I can easily spend half a day slowly meandering through thoughts in my mind, not believing I have any that are worthy of being written down. But when you’re forced to scamp without stopping, you realise how untrue that is.
With no mental filter, the blank page becomes less daunting. Thoughts go direct form synapse to paper. Under the pressure of the clock, your hand scampers over the page and you find yourself starting to draw things before you even know how they’re going to finish. The results are as much of a surprise to you as to someone watching over your shoulder.
Of course, 90% of your scribblings are as nonsensical and indecipherable as if somebody lifted the top of your head off and peered inside during any other creative process. The difference, however, is that you can flick through, reflect and share the results.

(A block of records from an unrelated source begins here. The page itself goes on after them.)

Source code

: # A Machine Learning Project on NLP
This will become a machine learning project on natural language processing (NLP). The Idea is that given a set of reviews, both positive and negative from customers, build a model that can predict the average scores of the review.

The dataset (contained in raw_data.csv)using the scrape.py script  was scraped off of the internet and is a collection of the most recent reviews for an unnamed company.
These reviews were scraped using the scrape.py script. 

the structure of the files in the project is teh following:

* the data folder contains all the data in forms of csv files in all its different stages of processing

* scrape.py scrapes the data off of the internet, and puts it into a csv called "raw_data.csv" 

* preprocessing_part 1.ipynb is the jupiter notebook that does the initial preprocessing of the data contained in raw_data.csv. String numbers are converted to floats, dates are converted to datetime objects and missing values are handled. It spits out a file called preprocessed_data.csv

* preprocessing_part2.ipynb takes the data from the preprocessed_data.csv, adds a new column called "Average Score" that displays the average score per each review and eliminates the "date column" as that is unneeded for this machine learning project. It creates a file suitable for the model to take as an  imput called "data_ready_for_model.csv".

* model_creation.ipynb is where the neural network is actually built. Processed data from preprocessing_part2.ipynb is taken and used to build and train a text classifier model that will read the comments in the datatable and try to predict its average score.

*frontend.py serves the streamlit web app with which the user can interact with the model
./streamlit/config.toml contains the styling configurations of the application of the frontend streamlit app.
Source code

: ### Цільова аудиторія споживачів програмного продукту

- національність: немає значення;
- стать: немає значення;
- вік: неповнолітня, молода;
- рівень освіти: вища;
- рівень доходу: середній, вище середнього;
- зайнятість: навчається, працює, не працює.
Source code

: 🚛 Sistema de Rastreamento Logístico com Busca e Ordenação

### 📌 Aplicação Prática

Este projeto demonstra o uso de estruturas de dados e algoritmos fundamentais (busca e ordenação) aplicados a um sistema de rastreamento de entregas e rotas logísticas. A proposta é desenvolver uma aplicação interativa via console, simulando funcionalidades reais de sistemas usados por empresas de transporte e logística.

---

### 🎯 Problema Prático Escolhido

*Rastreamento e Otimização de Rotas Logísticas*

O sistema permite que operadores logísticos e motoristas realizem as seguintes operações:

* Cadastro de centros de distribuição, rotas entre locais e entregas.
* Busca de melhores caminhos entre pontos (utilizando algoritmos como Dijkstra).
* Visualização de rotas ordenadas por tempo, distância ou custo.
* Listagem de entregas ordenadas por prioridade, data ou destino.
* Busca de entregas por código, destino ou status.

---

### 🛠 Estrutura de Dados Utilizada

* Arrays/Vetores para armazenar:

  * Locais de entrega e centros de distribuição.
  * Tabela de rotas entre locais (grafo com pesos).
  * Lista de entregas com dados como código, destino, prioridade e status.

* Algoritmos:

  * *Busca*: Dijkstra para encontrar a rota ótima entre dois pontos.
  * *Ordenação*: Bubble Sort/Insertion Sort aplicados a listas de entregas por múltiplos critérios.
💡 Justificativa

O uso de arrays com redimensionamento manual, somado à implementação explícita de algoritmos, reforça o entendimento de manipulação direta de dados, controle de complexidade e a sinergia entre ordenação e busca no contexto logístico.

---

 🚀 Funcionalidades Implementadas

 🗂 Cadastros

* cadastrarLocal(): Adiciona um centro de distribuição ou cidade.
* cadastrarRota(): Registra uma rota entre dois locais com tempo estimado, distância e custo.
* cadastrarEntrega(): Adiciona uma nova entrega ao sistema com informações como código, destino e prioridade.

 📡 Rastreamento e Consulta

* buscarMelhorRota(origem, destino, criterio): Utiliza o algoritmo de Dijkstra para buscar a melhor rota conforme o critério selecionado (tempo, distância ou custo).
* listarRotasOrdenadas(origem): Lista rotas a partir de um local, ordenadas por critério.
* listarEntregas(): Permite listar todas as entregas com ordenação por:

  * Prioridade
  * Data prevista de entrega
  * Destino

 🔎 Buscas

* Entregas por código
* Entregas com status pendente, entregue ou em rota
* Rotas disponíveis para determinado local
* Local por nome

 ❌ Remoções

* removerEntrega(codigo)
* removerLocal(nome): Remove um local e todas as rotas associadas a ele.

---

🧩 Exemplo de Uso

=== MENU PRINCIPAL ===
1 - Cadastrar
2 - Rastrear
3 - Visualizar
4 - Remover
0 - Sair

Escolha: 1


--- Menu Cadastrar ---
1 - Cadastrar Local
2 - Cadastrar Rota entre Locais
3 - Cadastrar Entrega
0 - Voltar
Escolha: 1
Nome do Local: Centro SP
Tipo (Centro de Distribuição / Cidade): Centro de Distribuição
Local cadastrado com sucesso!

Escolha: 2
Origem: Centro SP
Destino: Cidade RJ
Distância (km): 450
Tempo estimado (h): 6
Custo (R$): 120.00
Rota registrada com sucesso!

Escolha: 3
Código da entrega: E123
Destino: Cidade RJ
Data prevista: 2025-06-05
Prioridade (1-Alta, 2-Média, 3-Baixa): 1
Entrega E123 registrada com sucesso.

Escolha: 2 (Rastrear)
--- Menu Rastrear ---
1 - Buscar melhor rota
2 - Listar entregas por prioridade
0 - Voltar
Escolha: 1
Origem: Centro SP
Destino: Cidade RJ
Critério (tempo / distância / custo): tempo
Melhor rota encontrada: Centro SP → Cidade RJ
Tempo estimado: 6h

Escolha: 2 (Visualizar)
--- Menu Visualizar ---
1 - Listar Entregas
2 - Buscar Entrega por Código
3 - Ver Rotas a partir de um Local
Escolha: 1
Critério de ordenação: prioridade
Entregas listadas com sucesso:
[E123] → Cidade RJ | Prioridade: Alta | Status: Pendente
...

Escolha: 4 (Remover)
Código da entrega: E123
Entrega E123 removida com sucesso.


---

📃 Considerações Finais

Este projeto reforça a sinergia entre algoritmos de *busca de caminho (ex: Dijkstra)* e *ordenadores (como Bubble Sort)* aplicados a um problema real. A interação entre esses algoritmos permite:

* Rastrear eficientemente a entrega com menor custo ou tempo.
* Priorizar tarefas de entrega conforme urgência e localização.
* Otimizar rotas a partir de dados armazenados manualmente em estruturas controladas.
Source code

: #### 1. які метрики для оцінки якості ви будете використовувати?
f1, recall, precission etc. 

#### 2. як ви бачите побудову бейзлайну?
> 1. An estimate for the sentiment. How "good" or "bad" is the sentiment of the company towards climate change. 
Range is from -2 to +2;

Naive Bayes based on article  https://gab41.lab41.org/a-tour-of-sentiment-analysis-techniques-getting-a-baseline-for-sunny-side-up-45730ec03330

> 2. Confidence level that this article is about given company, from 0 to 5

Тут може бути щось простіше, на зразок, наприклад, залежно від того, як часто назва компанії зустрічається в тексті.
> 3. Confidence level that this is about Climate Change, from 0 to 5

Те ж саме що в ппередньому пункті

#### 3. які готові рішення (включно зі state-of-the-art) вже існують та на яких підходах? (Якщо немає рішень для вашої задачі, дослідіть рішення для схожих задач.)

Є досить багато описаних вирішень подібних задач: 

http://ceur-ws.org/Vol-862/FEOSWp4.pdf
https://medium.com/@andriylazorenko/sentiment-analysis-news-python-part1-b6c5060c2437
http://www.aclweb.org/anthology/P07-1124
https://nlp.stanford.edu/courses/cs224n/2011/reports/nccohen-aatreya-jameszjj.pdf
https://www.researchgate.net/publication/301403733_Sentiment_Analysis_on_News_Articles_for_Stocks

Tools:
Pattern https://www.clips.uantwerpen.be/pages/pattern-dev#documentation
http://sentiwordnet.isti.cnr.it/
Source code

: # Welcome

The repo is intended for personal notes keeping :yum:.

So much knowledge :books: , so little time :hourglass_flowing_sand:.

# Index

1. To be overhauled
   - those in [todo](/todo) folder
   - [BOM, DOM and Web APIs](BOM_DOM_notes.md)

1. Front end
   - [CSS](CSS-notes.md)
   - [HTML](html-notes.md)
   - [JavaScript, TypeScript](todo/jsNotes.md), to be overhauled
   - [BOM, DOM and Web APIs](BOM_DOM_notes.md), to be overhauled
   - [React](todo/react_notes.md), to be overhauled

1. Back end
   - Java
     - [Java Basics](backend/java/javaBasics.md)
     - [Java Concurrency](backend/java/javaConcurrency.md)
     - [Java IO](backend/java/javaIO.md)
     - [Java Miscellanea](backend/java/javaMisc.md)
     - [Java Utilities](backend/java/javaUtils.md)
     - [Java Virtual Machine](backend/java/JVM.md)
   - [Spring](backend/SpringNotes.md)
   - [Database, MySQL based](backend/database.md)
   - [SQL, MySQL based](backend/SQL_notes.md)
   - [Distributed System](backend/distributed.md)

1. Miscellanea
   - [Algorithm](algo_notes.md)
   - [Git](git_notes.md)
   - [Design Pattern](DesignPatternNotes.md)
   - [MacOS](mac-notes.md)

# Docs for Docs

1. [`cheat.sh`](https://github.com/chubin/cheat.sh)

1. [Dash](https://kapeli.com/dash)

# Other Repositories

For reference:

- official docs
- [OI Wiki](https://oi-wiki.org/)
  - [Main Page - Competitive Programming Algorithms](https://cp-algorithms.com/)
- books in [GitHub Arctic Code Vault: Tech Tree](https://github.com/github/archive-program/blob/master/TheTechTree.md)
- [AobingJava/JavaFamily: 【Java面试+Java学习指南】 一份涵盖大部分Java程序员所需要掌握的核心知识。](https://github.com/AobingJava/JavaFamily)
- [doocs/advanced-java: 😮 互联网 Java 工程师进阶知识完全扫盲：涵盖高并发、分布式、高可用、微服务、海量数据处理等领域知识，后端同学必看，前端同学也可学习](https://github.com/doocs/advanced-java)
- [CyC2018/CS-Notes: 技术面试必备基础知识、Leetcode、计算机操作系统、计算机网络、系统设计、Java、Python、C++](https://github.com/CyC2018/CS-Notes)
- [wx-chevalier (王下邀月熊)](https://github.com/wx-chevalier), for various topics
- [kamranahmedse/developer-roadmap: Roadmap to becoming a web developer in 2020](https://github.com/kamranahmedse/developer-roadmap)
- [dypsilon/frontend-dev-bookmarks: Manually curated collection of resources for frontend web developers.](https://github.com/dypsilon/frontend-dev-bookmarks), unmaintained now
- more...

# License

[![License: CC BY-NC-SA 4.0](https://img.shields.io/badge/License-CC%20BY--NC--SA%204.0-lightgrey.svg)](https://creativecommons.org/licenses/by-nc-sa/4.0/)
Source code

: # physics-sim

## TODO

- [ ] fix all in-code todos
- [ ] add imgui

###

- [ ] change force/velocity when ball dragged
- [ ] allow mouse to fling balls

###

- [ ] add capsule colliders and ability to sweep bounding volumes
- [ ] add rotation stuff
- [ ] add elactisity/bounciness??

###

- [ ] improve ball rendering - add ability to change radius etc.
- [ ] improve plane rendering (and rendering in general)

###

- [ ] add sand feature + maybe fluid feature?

The part of your mind that has standards and taste, the part that causes embarrassment and self consciousness, has been bypassed. Little elusive thoughts that would have flown by and hit the mental scrap heap are now there for all to see in glistening fresh sharpie ink.
I’ve got no idea why it’s called scamping. As far as I knew before I got to SCA a ‘scamp’ was a cheeky little kid. The thing is, a cheeky child has no mental filter and they don’t care what they sound or look like. So maybe it isn’t that different.